In both Python 2.6+ and 3, this type is available as
bytes
.
Ideally, every “stringy” value will explicitly and unambiguously be one of these types (or the native string, below). This means that you need to go through the entire codebase, and decide which value is what type. Unfortunately, this process generally cannot be automated.
We recommend replacing the word “string” in developer documentation (including docstrings and comments) with either “text”/“text string” or “bytes”/“byte string”, as appropriate.
The Native String¶
Additionally, code that supports both Python 2 and 3 in the same codebase can use what is conceptually a third type:
- The native string (
str
) – text in Python 3, bytes in Python 2
Custom __str__
and __repr__
methods and code that deals with
Python language objects (such as attribute/function names) will always need to
use the native string, because that is what each version of Python uses
for internal text-like data.
Developer-oriented texts, such as exception messages, could also be native
strings.
For other data, you should only use the native string if all of the following hold:
- you are working with textual data,
- Under Python 2, each “native string” value has a single well-defined
encoding (e.g.
UTF-8
orlocale.getpreferredencoding()
), and - you do not mix native strings with either bytes or text – always encode/decode diligently when converting to these types.
Native strings affect the semantics under Python 2 as little as possible, while not requiring the resulting Python 3 API to feel bad. But, having a third incompatible type makes the porting process harder. Native strings are suitable mostly for conservative projects, where ensuring stability under Python 2 justifies extra porting effort.
Conversion between text and bytes¶
It is possible to encode()
text to binary data, or
decode()
bytes into a text string, using a particular encoding.
By itself, a bytes object has no inherent encoding, so it is not possible
to encode/decode without knowing the encoding.
It’s similar to images: an open image file might be encoded in PNG, JPG, or another image format, so it’s not possible to “just read” the file without either relying on external data (such as the filename), or effectively trying all alternatives. Unlike images, one bytestring can often be successfully decoded using more than one encoding.
Encodings¶
Never assume a text encoding without consulting relevant documentation and/or researching a string’s use cases. If an encoding for a particular use case is determined, document it. For example, a function docstring can specify that some argument is “a bytestring holding UTF-8-encoded text data”, or module documentation may clarify that „as per RFC 4514, LDAP attribute names are encoded to UTF-8 for transmission“.
Some common text encodings are:
UTF-8
: A widely used encoding that can encode any Unicode text, using one to four bytes per character.UTF-16
: Used in some APIs, most notably Windows and Java ones.
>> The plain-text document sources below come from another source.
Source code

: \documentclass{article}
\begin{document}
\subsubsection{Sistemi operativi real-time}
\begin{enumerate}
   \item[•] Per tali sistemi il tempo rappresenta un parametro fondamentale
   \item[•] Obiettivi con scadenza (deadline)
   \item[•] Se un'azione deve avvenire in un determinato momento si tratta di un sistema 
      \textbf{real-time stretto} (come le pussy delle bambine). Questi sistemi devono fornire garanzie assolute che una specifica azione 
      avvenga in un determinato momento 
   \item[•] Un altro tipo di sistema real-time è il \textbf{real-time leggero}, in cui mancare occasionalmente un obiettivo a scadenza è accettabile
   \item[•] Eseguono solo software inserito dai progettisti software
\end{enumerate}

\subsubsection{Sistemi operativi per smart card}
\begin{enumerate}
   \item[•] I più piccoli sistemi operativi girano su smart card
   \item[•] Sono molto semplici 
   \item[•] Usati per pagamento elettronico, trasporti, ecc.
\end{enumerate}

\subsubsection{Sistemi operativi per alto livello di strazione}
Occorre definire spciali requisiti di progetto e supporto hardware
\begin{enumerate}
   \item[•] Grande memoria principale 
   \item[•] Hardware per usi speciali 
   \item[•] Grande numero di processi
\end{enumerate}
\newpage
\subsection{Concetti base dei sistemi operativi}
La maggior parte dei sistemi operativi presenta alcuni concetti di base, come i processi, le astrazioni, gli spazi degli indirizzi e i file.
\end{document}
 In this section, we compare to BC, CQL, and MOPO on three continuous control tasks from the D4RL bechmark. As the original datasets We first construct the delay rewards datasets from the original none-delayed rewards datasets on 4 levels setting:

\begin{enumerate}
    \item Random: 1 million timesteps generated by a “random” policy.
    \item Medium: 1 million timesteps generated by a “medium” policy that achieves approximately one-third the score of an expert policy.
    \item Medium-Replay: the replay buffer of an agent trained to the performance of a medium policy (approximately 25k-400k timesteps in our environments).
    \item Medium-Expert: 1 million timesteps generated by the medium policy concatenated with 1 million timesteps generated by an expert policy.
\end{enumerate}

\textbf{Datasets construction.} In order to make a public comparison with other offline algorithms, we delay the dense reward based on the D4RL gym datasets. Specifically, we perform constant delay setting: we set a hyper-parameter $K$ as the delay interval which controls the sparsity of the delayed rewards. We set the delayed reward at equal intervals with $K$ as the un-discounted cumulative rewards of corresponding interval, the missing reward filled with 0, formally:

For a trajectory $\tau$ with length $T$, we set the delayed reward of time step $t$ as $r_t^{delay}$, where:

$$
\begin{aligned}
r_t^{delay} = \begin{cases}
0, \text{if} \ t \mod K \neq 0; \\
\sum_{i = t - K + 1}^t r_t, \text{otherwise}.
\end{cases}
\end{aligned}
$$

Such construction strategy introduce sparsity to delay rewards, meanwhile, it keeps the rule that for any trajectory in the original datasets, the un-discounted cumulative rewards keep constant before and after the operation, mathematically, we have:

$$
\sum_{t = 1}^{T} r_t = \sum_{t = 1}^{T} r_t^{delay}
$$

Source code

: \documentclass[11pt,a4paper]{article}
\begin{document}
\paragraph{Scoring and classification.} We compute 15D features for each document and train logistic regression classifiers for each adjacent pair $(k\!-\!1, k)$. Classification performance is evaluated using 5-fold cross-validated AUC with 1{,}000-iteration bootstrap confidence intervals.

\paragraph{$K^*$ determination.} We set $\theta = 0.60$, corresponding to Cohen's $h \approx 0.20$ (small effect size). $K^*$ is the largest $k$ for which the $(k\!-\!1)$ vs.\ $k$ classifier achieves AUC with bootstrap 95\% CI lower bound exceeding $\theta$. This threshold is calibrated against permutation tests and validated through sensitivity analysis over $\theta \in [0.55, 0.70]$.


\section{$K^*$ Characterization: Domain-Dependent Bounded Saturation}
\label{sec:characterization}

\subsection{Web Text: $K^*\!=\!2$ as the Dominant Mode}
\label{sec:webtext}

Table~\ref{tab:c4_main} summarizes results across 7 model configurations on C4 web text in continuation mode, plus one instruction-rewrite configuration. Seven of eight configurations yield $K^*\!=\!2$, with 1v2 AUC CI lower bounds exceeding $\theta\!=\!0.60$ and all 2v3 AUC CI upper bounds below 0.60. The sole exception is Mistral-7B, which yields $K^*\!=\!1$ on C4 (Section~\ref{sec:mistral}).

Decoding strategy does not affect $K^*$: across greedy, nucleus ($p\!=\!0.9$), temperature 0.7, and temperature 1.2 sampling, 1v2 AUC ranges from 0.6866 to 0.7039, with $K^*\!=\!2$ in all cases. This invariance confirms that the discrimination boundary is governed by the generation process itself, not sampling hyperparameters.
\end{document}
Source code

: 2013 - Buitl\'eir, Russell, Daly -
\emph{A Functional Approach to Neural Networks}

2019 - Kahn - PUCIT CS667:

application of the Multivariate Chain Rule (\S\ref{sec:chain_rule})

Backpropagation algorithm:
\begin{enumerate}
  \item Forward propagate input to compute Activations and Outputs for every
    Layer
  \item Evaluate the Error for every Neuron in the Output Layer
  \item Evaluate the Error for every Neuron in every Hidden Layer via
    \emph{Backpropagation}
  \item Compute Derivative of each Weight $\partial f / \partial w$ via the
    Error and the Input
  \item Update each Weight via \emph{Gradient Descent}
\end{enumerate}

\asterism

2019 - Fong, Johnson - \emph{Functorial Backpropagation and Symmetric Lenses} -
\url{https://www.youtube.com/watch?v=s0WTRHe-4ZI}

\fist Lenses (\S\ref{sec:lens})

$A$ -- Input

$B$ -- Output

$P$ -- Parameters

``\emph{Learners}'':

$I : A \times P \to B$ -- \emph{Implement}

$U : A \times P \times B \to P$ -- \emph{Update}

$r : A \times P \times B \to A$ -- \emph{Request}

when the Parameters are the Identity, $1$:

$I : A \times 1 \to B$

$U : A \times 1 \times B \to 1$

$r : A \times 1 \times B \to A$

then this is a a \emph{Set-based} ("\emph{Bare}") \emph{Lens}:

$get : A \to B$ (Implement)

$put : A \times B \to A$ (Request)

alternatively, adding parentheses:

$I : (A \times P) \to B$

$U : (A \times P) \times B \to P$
Can also encode the entire Unicode character set, but uses two to four bytes per character.ascii
: A 7-bit (128-character) encoding, useful for some machine-readable identifiers such as hostnames ('python.org'
), or textual representations of numbers ('1234'
,'127.0.0.1'
). Always check the relevant standard/protocol/documentation before assuming a string can only ever be pure ASCII.locale.getpreferredencoding()
: The “preferred encoding” for command-line arguments, environment variables, and terminal input/output.
If you are choosing an encoding to use – for example, your application
defines a file format rather than using a format standardized externally –
consider UTF-8
.
And whatever your choice is, explicitly document it.
Conversion to text¶
There is no built-in function that converts to text in both Python versions.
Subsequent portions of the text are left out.